The New Yorker, Sept. 17, 2007
A George Packer essay amply covers the consequences of withdrawal from Iraq and delivers a counterpoint to Gen. David Petraeus’ likely “unremarkable” assessment before Congress of the U.S. troop surge in Iraq. For Packer, the “inadequacy of the surge is already clear, if one honestly assesses the daily lives of Iraqis,” and he predicts a grim future for Iraq, with or without the presence of U.S. troops. … A piece focuses on the defining dynamic of the Democratic primaries: responding to the Clinton years. In each election since his presidency, “the field [has] narrowed to a Clinton candidate and an anti-Clinton candidate.” In 2008, it’s obvious who the Clinton candidate is, but how will she navigate that politically fraught territory? Hillary Clinton puts it succinctly: “Any Democrat who rejects the only two-term Democratic President we’ve had since Franklin Roosevelt is rejecting an important part of how we are in a position to be able to run and win in the 2008 election.”—M.S.
Weekly Standard, Sept. 17
A frivolous cover story on the culture of fun in the workplace is a snappy and snarky takedown of corporate-mandated staff bonding.

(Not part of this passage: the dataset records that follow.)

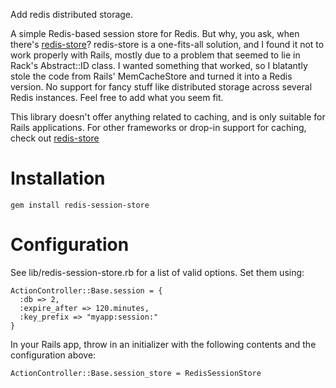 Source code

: Add redis distributed storage. 

A simple Redis-based session store for Redis. But why, you ask,
when there's [redis-store](http://github.com/jodosha/redis-store/)?
redis-store is a one-fits-all solution, and I found it not to work
properly with Rails, mostly due to a problem that seemed to lie in
Rack's Abstract::ID class. I wanted something that worked, so I
blatantly stole the code from Rails' MemCacheStore and turned it
into a Redis version. No support for fancy stuff like distributed
storage across several Redis instances. Feel free to add what you
seem fit.

This library doesn't offer anything related to caching, and is
only suitable for Rails applications. For other frameworks or
drop-in support for caching, check out
[redis-store](http://github.com/jodosha/redis-store/)

Installation
============

    gem install redis-session-store

Configuration
=============

See lib/redis-session-store.rb for a list of valid options.
Set them using:

    ActionController::Base.session = {
      :db => 2,
      :expire_after => 120.minutes,
      :key_prefix => "myapp:session:"
    }
    

In your Rails app, throw in an initializer with the following contents
and the configuration above:

    ActionController::Base.session_store = RedisSessionStore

The article rides the wave of sarcastic entertainment like The Office to provide an inside look at the emerging field of fun consultation—aka “funsultation”. Companies like Delaware’s Fun Department are hired to bring humor—not sarcasm—to office parks nationwide, yet are often greeted by groans from employees. The article makes Dunder Mifflin sound like the scene of a reality show rather than a television comedy. … A bland feature spends time with John McCain’s campaign in New Hampshire and tentatively declares his once-anemic presidential bid to be revived. “It is far too early to start writing the McCain comeback narrative. But it is equally early to be writing his political epitaph.” Besides a funny aside about dumplings, the run-of-the mill piece doesn’t offer much new insight into the campaign’s inner workings.—C.M.